§ Aim of the task
Keep every line of the data below that has the string "section" and present those lines.

§ Raw data
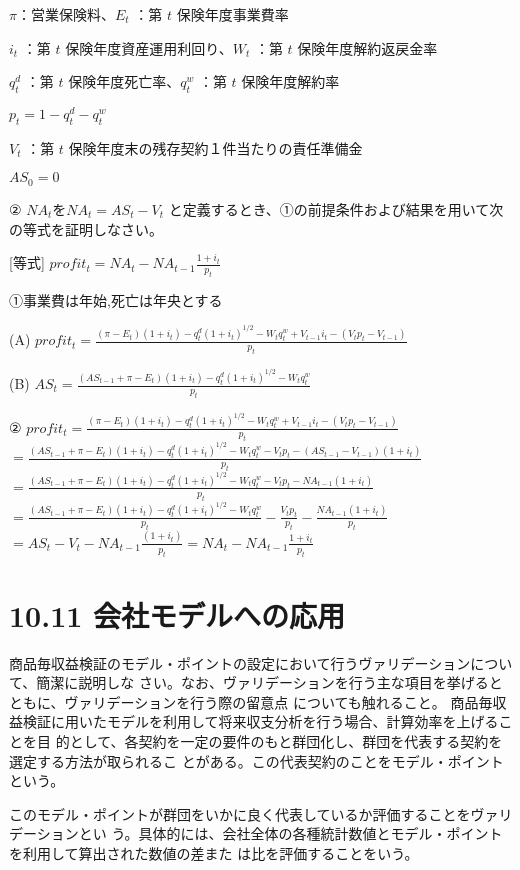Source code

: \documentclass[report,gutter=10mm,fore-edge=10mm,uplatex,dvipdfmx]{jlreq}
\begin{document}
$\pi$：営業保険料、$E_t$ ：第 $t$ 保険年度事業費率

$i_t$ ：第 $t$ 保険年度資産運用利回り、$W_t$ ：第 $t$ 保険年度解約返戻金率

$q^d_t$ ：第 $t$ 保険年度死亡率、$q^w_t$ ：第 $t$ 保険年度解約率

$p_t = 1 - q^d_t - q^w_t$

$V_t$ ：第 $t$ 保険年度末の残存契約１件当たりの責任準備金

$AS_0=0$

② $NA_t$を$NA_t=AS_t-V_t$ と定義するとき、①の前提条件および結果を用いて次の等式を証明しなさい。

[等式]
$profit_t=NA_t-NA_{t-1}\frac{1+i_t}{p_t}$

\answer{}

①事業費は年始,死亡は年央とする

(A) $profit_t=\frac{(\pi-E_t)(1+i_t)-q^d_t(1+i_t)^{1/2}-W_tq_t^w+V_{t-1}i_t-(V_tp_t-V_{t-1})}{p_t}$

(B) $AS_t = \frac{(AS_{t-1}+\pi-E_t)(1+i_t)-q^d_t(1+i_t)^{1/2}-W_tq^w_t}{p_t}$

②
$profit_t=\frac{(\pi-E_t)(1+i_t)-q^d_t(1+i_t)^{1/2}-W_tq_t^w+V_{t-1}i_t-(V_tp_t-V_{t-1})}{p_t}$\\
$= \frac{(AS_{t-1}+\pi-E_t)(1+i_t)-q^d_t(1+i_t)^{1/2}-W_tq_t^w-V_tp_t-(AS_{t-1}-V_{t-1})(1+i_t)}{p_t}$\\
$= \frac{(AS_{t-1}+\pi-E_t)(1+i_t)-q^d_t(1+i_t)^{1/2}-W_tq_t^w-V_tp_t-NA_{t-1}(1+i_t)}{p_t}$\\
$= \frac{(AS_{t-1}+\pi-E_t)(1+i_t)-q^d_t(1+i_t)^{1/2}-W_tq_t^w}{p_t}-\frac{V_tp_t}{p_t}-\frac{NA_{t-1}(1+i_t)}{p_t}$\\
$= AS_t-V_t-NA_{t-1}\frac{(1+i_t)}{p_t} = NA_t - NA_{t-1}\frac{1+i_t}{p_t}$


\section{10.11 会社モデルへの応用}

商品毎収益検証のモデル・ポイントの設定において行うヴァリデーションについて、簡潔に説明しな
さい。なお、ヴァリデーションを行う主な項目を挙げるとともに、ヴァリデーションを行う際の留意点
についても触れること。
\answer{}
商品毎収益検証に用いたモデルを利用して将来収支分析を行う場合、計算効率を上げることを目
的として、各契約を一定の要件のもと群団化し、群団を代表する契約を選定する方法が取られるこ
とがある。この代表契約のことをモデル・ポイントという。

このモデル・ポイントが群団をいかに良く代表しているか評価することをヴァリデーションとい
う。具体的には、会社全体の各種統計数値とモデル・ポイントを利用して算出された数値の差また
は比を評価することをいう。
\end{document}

...

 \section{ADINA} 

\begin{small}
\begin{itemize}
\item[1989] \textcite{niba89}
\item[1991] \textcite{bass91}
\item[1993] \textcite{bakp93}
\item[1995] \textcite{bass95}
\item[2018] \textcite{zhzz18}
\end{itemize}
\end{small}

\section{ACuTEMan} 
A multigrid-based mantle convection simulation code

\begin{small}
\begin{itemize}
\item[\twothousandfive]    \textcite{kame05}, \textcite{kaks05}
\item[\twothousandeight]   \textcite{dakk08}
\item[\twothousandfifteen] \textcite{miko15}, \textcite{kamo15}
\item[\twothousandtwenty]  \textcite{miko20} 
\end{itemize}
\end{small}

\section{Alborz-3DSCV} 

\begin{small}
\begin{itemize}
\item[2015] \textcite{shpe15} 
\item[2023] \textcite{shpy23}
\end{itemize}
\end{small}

§ Completed exercise
\section{10.11 会社モデルへの応用}
 \section{ADINA} 
\section{ACuTEMan} 
\section{Alborz-3DSCV} 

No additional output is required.